- [Exercise requirements] For each line below with the word "analyses", write out a copy.

▬▬▬▬▬▬

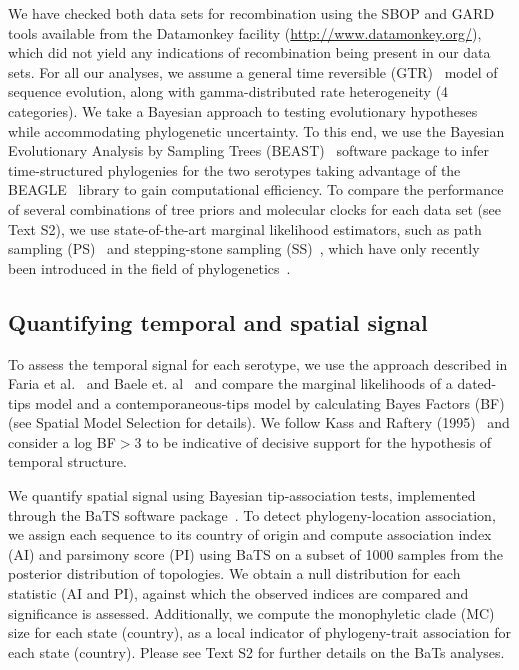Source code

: \documentclass[10pt]{article}
\begin{document}
We have checked both data sets for recombination using the SBOP and GARD~\cite{sbpgard} tools available from the Datamonkey facility (\url{http://www.datamonkey.org/}), which did not yield any indications of recombination being present in our data sets.
For all our analyses, we assume a general time reversible (GTR)~\cite{Tavare1986} model of sequence evolution, along with gamma-distributed rate heterogeneity (4 categories).
We take a Bayesian approach to testing evolutionary hypotheses while accommodating phylogenetic uncertainty. 
To this end, we use the Bayesian Evolutionary Analysis by Sampling Trees (BEAST)~\cite{beast2012} software package to infer time-structured phylogenies for the two serotypes taking advantage of the BEAGLE~\cite{BEAGLE} library to gain computational efficiency.
To compare the performance of several combinations of tree priors and molecular clocks for each data set (see Text S2), we use state-of-the-art marginal likelihood estimators, such as path sampling (PS)~\cite{LartillotPhilippe} and stepping-stone sampling (SS)~\cite{Xie}, which have only recently been introduced in the field of phylogenetics~\cite{LartillotPhilippe, Xie, Baele2012, Baele2013a, Baele2013b, Baele2013c}.

\subsection*{Quantifying temporal and spatial signal} 

To assess the temporal signal for each serotype, we use the approach described in Faria et al.~\cite{Faria2012} and Baele et. al~\cite{Baele2012} and compare the marginal likelihoods of a dated-tips model and a contemporaneous-tips model by calculating Bayes Factors (BF)~\cite{Suchard2001, suchard2005models} (see Spatial Model Selection for details).
We follow Kass and Raftery (1995)~\cite{KassRaftery1995} and consider a log BF$>$3 to be indicative of decisive support for the hypothesis of temporal structure.

We quantify spatial signal using Bayesian tip-association tests, implemented through the BaTS software package~\cite{bats}.
To detect phylogeny-location association, we assign each sequence to its country of origin and compute association index (AI) and parsimony score (PI) using BaTS on a subset of 1000 samples from the posterior distribution of topologies.
We obtain a null distribution for each statistic (AI and PI), against which the observed indices are compared and significance is assessed.
Additionally, we compute the monophyletic clade (MC) size for each state (country), as a local indicator of phylogeny-trait association for each state (country).
Please see Text S2 for further details on the BaTs analyses.
\end{document}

▬▬▬▬▬▬

- [Response to this exercise]
For all our analyses, we assume a general time reversible (GTR)~\cite{Tavare1986} model of sequence evolution, along with gamma-distributed rate heterogeneity (4 categories).
Please see Text S2 for further details on the BaTs analyses.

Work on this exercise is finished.